II. Clearing Agency's Statement of the Purpose of, and Statutory Basis
for, the Advance Notice
In its filing with the Commission, OCC included statements
concerning the purpose of and basis for the advance notice and
discussed any comments it received on the advance notice. The text of
these statements may be examined at the places specified in Item IV
below. OCC has prepared summaries, set forth in sections (A) and (B)
below, of the most significant aspects of these statements.
(A) Clearing Agency's Statement on Comments on the Advance Notice
Received From Members, Participants or Others
Written comments on the advance notice were not and are not
intended to be solicited with respect to the advance notice and none
have been received.
(B) Advance Notices Filed Pursuant to Section 806(e) of the Payment,
Clearing and Settlement Supervision Act
This Amendment No. 1 to SR-OCC-2014-811 (``Filing'') amends and
replaces in its entirety the Filing as originally submitted on December
1, 2014. The purpose of this Amendment
[[Page 4002]]
No. 1 to the Filing is to include the procedures that support the
processes described in Item 3 of the Filing as Exhibit 5A, Monthly
Clearing Fund Sizing Procedure, and Exhibit 5B, Financial Resources
Monitoring and Call Procedure.
The proposed change would establish new procedures regarding the
monthly resizing of the Clearing Fund and the addition of financial
resources through intra-day margin calls and/or an intra-month increase
of the Clearing Fund to ensure that OCC maintains adequate Financial
Resources in the event of a default of a Clearing Member or group of
affiliated Clearing Members presenting the largest exposure to OCC.

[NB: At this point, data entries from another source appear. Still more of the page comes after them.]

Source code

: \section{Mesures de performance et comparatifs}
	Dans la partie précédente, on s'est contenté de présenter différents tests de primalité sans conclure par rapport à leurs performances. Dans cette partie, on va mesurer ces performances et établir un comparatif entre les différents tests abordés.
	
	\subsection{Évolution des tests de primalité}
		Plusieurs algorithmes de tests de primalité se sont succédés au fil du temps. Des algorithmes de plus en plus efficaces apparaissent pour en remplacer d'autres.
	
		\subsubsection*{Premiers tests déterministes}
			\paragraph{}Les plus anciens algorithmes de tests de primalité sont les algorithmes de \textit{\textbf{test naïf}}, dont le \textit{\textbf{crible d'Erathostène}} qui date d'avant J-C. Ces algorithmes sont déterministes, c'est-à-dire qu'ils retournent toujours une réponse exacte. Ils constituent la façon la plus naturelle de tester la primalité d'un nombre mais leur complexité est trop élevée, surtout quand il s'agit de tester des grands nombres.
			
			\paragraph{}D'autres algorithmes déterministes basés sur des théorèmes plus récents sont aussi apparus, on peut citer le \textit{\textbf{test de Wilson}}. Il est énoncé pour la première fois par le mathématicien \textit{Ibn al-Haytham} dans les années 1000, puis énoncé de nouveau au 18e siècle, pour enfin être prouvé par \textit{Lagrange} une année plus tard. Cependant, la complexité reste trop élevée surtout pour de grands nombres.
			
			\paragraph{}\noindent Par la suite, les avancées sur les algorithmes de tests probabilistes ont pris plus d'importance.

Purpose of the Proposed Change
The proposed change is intended to describe the situations in which
OCC would exercise authority under its Rules to ensure that it
maintains adequate Financial Resources \4\ in the event that stress
tests reveal a default of the Clearing Member or Clearing Member Group
\5\ presenting the largest exposure would threaten the then-current
Financial Resources. This proposed change would establish procedures
governing: (i) OCC's resizing of the Clearing Fund on a monthly basis
pursuant to Rule 1001(a) (the ``Monthly Clearing Fund Sizing
Procedure''); and (ii) the addition of Financial Resources through an
intra-day margin call on one or more Clearing Members under Rule 609
and, if necessary, an intra-month increase of the Clearing Fund
pursuant to Rule 1001(a) (the ``Financial Resource Monitoring and Call
Procedure'').\6\ The Monthly Clearing Fund Sizing Procedure would
permit OCC to determine the size of the Clearing Fund by relying on a
broader range of sound risk management practices than those
historically used under Rule 1001(a).\7\ The Financial Resource
Monitoring and Call Procedure would require OCC to collect additional
Financial Resources in certain circumstances, establish how OCC
calculates and collects such resources and provide the timing by which
such resources would be required to be deposited by Clearing Members.

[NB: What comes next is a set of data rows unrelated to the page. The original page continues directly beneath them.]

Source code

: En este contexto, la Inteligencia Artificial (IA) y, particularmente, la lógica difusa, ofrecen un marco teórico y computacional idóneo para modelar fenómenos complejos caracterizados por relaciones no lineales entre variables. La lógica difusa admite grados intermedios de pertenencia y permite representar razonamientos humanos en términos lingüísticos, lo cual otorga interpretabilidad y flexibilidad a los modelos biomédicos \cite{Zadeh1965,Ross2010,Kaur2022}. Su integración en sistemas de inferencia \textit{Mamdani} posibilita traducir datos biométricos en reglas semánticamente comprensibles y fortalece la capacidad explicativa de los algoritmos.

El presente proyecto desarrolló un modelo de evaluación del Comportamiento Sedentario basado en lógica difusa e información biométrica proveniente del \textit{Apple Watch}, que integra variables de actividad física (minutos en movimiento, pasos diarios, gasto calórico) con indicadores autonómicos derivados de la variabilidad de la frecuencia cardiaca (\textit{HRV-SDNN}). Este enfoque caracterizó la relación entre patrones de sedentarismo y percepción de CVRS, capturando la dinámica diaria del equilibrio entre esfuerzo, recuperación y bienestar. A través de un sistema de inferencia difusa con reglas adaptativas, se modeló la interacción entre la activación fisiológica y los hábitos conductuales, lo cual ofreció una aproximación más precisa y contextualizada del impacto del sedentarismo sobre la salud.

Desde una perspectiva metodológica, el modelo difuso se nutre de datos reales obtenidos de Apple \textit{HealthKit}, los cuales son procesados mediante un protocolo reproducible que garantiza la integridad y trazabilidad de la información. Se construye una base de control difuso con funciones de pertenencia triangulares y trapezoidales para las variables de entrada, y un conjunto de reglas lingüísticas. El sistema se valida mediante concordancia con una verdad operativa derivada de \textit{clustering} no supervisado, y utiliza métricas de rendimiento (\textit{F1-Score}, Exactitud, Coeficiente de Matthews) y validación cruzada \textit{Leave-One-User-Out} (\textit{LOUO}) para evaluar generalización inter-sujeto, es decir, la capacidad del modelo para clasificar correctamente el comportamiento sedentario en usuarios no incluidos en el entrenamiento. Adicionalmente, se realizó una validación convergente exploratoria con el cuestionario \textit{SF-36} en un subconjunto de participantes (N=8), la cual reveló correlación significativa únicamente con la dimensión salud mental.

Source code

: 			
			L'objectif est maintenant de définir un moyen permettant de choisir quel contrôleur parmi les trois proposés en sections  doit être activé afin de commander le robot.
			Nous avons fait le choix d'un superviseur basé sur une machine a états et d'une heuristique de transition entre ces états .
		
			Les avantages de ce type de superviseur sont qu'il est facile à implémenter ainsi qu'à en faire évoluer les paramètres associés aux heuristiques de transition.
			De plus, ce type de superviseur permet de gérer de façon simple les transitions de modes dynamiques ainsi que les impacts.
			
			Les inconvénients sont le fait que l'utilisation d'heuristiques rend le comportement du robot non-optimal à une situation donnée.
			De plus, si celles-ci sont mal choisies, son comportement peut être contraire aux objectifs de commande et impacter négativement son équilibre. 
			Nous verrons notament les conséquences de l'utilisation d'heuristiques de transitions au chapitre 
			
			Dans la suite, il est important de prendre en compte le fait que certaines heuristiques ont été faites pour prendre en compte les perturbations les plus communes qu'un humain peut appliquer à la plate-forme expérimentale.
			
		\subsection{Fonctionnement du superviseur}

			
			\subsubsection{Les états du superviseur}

---------------------------------------------------------------------------
\4\ ``Financial Resources'' means, with respect to a projected
loss attributable to a particular Clearing Member, the sum of the
margin deposits and deposits in lieu of margin in respect of such
Clearing Member' accounts, and the value of OCC's Clearing Fund,
including both the Base Amount, as defined below, and the prudential
margin of safety, as discussed below.
\5\ ``Clearing Member Group'' means a Clearing Member and any
affiliated entities that control, are controlled by or are under
common control with such Clearing Member. See OCC By-Laws, Article
I, Sections 1.C.(15) and 1.M(11).
\6\ This advance notice filing has also been filed as a proposed
rule change (SR-OCC-2014-22).
\7\ The procedures described herein would be in effect until the
development of a new standard Clearing Fund sizing methodology.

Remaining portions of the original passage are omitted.